Rendered images with source text:
= = =

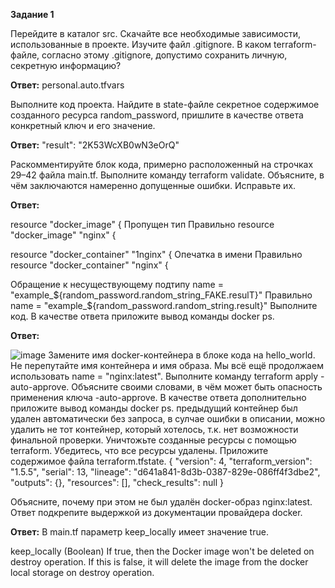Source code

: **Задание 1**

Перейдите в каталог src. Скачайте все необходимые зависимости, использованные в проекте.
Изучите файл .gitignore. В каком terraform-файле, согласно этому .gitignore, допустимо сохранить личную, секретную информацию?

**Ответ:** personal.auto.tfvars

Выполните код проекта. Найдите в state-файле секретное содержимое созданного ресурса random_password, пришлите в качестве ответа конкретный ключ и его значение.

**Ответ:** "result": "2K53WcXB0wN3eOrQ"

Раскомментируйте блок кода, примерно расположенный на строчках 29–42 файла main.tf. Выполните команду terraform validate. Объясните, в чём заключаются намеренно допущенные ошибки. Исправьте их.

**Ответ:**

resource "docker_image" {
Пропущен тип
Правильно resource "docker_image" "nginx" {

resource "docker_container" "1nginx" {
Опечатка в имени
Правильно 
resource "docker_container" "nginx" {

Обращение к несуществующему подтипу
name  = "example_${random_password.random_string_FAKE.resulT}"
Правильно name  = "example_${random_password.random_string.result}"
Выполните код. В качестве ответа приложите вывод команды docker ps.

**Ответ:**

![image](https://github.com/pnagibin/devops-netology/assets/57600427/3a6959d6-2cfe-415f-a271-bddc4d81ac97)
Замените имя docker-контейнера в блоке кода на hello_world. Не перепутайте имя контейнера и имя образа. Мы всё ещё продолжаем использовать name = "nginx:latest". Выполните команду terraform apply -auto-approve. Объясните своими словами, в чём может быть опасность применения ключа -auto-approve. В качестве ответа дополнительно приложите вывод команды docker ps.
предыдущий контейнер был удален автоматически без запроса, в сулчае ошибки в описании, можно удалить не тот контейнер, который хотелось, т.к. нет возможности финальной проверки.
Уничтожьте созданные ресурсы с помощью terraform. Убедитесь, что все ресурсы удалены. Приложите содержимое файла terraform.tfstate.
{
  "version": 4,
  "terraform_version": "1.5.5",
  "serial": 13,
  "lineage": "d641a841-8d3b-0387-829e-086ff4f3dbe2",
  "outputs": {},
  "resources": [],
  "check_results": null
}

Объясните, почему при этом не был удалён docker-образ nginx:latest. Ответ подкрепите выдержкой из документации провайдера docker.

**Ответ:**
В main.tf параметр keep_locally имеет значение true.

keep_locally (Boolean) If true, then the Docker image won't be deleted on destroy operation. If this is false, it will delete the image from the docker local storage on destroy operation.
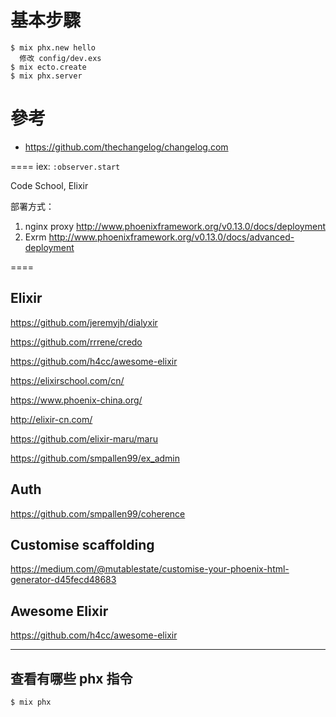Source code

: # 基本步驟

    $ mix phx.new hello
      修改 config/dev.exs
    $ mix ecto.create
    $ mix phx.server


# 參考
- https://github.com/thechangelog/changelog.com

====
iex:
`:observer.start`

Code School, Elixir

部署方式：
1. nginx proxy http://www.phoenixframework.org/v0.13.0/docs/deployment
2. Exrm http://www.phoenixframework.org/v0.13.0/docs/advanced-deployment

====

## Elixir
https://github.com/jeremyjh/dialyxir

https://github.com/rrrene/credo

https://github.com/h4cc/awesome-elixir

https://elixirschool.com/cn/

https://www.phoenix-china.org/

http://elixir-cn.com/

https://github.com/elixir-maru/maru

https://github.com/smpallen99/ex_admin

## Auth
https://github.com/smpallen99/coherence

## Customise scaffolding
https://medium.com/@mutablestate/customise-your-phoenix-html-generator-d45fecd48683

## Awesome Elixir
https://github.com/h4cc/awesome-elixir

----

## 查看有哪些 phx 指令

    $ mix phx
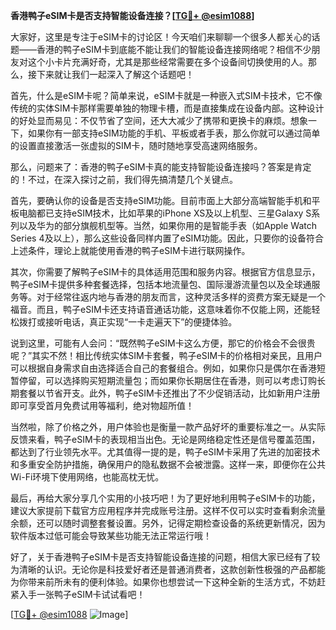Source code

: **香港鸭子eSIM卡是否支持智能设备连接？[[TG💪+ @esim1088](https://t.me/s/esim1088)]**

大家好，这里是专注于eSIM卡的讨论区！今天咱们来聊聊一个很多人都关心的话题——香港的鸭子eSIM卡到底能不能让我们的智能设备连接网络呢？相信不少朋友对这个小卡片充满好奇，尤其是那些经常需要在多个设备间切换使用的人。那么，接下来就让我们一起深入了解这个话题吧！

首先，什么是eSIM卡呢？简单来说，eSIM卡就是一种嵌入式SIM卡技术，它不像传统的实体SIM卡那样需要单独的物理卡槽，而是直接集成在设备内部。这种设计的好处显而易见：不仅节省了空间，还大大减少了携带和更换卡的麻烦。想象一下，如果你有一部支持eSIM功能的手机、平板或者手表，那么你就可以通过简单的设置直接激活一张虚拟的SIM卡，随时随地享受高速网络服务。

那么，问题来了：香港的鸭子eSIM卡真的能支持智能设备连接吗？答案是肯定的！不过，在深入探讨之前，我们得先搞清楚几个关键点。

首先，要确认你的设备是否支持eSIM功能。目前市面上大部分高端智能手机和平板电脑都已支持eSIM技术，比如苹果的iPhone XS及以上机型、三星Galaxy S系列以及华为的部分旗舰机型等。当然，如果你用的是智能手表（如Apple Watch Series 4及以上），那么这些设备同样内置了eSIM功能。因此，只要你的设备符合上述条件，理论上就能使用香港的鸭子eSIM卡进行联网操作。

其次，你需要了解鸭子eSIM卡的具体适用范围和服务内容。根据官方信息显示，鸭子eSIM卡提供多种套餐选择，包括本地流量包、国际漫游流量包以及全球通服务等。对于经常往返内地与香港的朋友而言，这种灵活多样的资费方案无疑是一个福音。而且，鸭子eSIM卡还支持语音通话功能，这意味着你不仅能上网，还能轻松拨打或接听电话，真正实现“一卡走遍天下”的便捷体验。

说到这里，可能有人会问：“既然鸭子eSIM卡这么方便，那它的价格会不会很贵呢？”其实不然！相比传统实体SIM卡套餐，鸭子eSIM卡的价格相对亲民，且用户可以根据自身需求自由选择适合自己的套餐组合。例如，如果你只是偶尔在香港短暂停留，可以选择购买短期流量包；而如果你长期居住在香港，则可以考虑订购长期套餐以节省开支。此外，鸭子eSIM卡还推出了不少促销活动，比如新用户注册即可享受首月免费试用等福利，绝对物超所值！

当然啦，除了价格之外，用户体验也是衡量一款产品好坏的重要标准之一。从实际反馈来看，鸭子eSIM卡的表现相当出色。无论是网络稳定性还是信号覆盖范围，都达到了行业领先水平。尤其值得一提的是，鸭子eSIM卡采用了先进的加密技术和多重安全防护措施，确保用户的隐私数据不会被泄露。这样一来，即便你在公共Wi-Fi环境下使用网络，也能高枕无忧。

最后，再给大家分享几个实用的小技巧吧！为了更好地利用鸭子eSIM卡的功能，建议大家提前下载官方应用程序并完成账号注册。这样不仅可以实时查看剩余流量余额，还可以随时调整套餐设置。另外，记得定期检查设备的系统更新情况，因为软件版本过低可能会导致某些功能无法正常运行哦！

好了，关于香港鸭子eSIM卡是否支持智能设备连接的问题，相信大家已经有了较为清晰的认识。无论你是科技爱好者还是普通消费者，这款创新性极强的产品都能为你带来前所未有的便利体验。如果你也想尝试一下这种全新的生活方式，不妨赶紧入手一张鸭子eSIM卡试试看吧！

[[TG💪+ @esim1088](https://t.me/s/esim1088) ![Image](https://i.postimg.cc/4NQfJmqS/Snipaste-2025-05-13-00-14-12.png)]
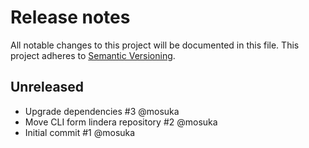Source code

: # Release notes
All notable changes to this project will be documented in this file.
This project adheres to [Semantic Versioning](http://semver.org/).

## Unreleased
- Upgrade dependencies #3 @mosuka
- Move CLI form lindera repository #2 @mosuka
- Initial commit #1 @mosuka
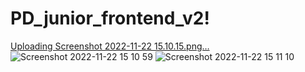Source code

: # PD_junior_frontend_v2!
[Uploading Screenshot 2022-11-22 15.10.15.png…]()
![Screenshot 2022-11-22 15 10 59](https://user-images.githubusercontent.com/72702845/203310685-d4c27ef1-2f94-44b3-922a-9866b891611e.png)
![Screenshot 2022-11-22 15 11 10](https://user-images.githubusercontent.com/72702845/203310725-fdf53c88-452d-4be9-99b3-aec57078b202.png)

= = =

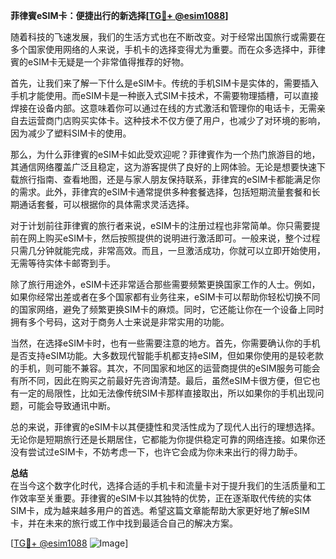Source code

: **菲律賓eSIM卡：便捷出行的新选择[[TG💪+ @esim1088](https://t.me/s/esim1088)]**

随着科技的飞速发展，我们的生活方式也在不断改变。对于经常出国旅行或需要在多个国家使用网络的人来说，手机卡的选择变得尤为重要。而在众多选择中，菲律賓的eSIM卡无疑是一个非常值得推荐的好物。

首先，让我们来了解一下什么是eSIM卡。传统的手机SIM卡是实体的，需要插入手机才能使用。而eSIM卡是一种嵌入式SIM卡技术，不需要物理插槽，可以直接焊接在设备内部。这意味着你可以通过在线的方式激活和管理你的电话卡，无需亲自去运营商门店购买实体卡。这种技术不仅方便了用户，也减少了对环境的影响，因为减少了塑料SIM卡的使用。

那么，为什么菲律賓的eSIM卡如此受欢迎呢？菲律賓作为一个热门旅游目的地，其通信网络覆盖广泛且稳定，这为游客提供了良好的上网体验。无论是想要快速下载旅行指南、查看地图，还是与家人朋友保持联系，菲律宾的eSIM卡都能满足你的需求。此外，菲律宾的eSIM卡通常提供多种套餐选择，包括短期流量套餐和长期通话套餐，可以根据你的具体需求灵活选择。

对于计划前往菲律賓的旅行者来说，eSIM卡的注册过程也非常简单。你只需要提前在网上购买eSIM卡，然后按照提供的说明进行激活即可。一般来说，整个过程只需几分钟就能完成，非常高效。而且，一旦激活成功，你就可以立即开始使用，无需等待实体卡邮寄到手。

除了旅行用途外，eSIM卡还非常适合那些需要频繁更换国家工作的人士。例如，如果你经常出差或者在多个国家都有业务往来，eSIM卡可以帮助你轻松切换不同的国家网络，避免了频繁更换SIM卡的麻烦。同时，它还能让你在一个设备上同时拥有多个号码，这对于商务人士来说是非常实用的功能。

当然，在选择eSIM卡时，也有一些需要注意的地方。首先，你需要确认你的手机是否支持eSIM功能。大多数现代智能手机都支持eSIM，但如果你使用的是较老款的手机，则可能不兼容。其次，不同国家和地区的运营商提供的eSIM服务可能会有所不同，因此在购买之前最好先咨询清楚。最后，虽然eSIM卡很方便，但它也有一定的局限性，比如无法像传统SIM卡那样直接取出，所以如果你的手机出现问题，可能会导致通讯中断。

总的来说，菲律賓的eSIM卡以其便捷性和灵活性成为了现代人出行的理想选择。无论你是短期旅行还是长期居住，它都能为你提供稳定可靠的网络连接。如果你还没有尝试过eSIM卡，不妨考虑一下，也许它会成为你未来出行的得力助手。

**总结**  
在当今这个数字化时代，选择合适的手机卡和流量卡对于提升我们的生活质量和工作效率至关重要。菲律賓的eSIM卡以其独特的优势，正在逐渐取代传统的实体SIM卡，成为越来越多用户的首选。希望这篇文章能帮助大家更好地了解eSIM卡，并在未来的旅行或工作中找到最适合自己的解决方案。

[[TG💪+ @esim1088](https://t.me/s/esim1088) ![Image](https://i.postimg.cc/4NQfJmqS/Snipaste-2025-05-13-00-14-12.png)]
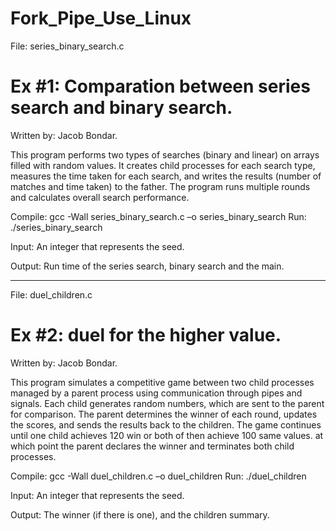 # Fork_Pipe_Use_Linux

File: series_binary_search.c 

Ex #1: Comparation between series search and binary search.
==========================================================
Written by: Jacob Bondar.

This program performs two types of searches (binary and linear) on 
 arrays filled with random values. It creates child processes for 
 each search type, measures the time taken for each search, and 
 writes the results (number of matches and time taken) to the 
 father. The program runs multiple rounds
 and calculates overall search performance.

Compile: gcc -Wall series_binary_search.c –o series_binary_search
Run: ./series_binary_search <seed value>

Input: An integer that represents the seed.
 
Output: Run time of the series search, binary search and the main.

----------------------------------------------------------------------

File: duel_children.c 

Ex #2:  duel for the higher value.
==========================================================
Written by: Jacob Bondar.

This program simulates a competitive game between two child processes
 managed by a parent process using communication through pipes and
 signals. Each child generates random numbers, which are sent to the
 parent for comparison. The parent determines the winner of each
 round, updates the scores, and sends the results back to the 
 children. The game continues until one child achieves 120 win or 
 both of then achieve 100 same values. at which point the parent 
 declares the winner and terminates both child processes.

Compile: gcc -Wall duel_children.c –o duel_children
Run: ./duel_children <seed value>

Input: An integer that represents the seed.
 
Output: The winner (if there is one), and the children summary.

= = =

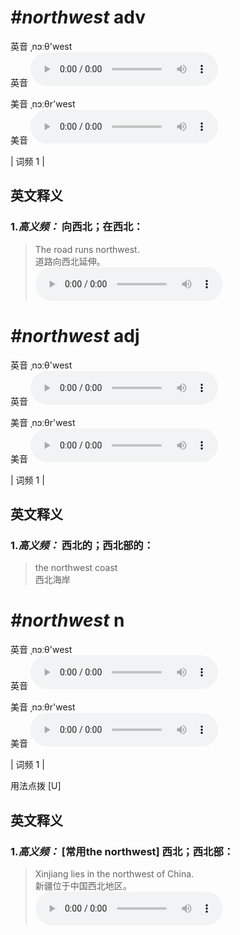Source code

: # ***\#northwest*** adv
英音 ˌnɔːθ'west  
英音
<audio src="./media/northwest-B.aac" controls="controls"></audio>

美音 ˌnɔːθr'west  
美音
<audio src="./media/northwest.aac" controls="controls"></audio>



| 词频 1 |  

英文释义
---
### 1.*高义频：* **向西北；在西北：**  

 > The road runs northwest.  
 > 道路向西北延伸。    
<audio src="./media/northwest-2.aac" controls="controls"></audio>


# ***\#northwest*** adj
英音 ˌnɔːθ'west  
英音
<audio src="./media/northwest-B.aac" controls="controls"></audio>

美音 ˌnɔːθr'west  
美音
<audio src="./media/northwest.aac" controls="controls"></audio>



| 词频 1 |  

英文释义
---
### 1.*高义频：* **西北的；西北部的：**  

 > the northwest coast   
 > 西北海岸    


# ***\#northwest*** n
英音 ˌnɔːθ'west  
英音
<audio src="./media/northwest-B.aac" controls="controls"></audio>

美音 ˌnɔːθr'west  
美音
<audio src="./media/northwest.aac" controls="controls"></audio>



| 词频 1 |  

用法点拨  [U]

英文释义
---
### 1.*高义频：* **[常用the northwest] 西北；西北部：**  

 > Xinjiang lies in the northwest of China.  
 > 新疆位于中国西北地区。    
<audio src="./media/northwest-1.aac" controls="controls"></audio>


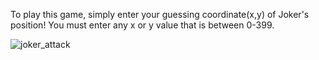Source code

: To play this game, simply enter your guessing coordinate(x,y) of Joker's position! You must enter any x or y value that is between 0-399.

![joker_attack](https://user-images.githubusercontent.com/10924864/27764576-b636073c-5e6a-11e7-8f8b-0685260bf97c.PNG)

= = =

[WHAT THIS TASK INVOLVES] In the entries above, find the line with "- Move CLI form lindera repository #2 @mosuka" and the line with "2022-11-22 15 11". Write out exactly those two lines and every line between them, pictures excluded.

[WRITTEN REPLY]
- Move CLI form lindera repository #2 @mosuka
- Initial commit #1 @mosuka
Source code

: # PD_junior_frontend_v2!
[Uploading Screenshot 2022-11-22 15.10.15.png…]()
![Screenshot 2022-11-22 15 10 59](https://user-images.githubusercontent.com/72702845/203310685-d4c27ef1-2f94-44b3-922a-9866b891611e.png)
![Screenshot 2022-11-22 15 11 10](https://user-images.githubusercontent.com/72702845/203310725-fdf53c88-452d-4be9-99b3-aec57078b202.png)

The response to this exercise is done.